[Opening Material for this task section]

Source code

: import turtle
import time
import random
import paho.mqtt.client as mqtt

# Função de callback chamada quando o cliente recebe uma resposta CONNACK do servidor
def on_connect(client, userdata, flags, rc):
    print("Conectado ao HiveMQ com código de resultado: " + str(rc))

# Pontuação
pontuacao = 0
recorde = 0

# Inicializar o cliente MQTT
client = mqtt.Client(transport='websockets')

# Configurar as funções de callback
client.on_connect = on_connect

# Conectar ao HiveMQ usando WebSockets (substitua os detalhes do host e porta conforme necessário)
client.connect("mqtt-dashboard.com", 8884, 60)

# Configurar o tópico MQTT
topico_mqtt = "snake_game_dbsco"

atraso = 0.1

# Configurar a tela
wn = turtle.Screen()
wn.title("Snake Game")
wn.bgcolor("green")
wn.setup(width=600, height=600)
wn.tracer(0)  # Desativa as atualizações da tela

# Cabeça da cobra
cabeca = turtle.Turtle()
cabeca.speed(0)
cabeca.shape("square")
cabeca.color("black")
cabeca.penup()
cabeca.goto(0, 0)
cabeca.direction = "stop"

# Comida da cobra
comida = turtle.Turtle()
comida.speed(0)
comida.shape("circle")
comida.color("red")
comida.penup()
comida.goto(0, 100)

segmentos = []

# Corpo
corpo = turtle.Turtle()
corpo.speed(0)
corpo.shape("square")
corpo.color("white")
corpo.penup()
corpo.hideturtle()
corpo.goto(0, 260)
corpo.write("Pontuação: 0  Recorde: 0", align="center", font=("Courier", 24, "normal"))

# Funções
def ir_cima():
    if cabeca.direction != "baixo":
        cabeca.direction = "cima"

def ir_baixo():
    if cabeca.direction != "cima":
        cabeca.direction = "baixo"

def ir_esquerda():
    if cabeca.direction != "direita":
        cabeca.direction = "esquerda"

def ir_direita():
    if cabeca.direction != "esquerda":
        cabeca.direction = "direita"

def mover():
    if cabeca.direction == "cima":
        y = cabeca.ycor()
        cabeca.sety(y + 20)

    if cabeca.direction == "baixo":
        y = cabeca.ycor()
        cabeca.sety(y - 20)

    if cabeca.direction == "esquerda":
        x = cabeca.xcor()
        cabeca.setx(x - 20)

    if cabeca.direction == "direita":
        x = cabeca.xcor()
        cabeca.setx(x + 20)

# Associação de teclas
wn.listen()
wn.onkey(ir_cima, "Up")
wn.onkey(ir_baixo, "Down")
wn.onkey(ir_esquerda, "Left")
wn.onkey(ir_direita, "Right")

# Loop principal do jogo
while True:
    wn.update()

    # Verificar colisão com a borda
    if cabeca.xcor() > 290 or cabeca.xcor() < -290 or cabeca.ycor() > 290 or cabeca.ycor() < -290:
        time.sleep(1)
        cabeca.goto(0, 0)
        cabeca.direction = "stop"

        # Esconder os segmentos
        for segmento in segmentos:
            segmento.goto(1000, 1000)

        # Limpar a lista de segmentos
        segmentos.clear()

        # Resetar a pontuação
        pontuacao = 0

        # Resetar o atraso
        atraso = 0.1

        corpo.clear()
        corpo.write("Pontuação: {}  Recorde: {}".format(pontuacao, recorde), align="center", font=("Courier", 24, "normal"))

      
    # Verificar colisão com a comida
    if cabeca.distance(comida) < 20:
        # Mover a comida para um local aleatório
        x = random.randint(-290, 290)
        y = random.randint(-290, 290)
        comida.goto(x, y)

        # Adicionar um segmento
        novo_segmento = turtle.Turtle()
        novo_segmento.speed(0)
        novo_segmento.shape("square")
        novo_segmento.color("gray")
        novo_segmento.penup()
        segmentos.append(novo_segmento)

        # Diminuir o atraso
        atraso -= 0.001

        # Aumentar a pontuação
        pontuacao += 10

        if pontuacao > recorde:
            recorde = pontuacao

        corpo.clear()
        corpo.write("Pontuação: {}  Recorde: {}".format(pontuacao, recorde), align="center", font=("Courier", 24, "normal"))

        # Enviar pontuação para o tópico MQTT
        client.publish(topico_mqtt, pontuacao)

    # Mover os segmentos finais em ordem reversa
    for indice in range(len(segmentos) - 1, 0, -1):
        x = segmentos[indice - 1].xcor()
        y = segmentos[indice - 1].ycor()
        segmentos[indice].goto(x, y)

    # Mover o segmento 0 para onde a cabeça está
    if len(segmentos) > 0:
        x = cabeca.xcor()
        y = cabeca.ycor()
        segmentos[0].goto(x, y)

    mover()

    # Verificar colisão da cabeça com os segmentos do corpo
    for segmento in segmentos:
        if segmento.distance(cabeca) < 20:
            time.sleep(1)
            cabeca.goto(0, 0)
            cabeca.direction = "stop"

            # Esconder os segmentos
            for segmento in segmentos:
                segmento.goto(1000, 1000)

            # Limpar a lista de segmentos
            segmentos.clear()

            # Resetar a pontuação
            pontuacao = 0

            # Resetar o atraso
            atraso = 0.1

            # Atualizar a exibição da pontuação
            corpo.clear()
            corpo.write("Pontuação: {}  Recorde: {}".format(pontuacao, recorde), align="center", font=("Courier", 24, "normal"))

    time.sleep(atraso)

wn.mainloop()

[Closing Material for this task section]

Give the material above again in its entirety, exactly as it appears.

* [Solution below]
Source code

: import turtle
import time
import random
import paho.mqtt.client as mqtt

# Função de callback chamada quando o cliente recebe uma resposta CONNACK do servidor
def on_connect(client, userdata, flags, rc):
    print("Conectado ao HiveMQ com código de resultado: " + str(rc))

# Pontuação
pontuacao = 0
recorde = 0

# Inicializar o cliente MQTT
client = mqtt.Client(transport='websockets')

# Configurar as funções de callback
client.on_connect = on_connect

# Conectar ao HiveMQ usando WebSockets (substitua os detalhes do host e porta conforme necessário)
client.connect("mqtt-dashboard.com", 8884, 60)

# Configurar o tópico MQTT
topico_mqtt = "snake_game_dbsco"

atraso = 0.1

# Configurar a tela
wn = turtle.Screen()
wn.title("Snake Game")
wn.bgcolor("green")
wn.setup(width=600, height=600)
wn.tracer(0)  # Desativa as atualizações da tela

# Cabeça da cobra
cabeca = turtle.Turtle()
cabeca.speed(0)
cabeca.shape("square")
cabeca.color("black")
cabeca.penup()
cabeca.goto(0, 0)
cabeca.direction = "stop"

# Comida da cobra
comida = turtle.Turtle()
comida.speed(0)
comida.shape("circle")
comida.color("red")
comida.penup()
comida.goto(0, 100)

segmentos = []

# Corpo
corpo = turtle.Turtle()
corpo.speed(0)
corpo.shape("square")
corpo.color("white")
corpo.penup()
corpo.hideturtle()
corpo.goto(0, 260)
corpo.write("Pontuação: 0  Recorde: 0", align="center", font=("Courier", 24, "normal"))

# Funções
def ir_cima():
    if cabeca.direction != "baixo":
        cabeca.direction = "cima"

def ir_baixo():
    if cabeca.direction != "cima":
        cabeca.direction = "baixo"

def ir_esquerda():
    if cabeca.direction != "direita":
        cabeca.direction = "esquerda"

def ir_direita():
    if cabeca.direction != "esquerda":
        cabeca.direction = "direita"

def mover():
    if cabeca.direction == "cima":
        y = cabeca.ycor()
        cabeca.sety(y + 20)

    if cabeca.direction == "baixo":
        y = cabeca.ycor()
        cabeca.sety(y - 20)

    if cabeca.direction == "esquerda":
        x = cabeca.xcor()
        cabeca.setx(x - 20)

    if cabeca.direction == "direita":
        x = cabeca.xcor()
        cabeca.setx(x + 20)

# Associação de teclas
wn.listen()
wn.onkey(ir_cima, "Up")
wn.onkey(ir_baixo, "Down")
wn.onkey(ir_esquerda, "Left")
wn.onkey(ir_direita, "Right")

# Loop principal do jogo
while True:
    wn.update()

    # Verificar colisão com a borda
    if cabeca.xcor() > 290 or cabeca.xcor() < -290 or cabeca.ycor() > 290 or cabeca.ycor() < -290:
        time.sleep(1)
        cabeca.goto(0, 0)
        cabeca.direction = "stop"

        # Esconder os segmentos
        for segmento in segmentos:
            segmento.goto(1000, 1000)

        # Limpar a lista de segmentos
        segmentos.clear()

        # Resetar a pontuação
        pontuacao = 0

        # Resetar o atraso
        atraso = 0.1

        corpo.clear()
        corpo.write("Pontuação: {}  Recorde: {}".format(pontuacao, recorde), align="center", font=("Courier", 24, "normal"))

      
    # Verificar colisão com a comida
    if cabeca.distance(comida) < 20:
        # Mover a comida para um local aleatório
        x = random.randint(-290, 290)
        y = random.randint(-290, 290)
        comida.goto(x, y)

        # Adicionar um segmento
        novo_segmento = turtle.Turtle()
        novo_segmento.speed(0)
        novo_segmento.shape("square")
        novo_segmento.color("gray")
        novo_segmento.penup()
        segmentos.append(novo_segmento)

        # Diminuir o atraso
        atraso -= 0.001

        # Aumentar a pontuação
        pontuacao += 10

        if pontuacao > recorde:
            recorde = pontuacao

        corpo.clear()
        corpo.write("Pontuação: {}  Recorde: {}".format(pontuacao, recorde), align="center", font=("Courier", 24, "normal"))

        # Enviar pontuação para o tópico MQTT
        client.publish(topico_mqtt, pontuacao)

    # Mover os segmentos finais em ordem reversa
    for indice in range(len(segmentos) - 1, 0, -1):
        x = segmentos[indice - 1].xcor()
        y = segmentos[indice - 1].ycor()
        segmentos[indice].goto(x, y)

    # Mover o segmento 0 para onde a cabeça está
    if len(segmentos) > 0:
        x = cabeca.xcor()
        y = cabeca.ycor()
        segmentos[0].goto(x, y)

    mover()

    # Verificar colisão da cabeça com os segmentos do corpo
    for segmento in segmentos:
        if segmento.distance(cabeca) < 20:
            time.sleep(1)
            cabeca.goto(0, 0)
            cabeca.direction = "stop"

            # Esconder os segmentos
            for segmento in segmentos:
                segmento.goto(1000, 1000)

            # Limpar a lista de segmentos
            segmentos.clear()

            # Resetar a pontuação
            pontuacao = 0

            # Resetar o atraso
            atraso = 0.1

            # Atualizar a exibição da pontuação
            corpo.clear()
            corpo.write("Pontuação: {}  Recorde: {}".format(pontuacao, recorde), align="center", font=("Courier", 24, "normal"))

    time.sleep(atraso)

wn.mainloop()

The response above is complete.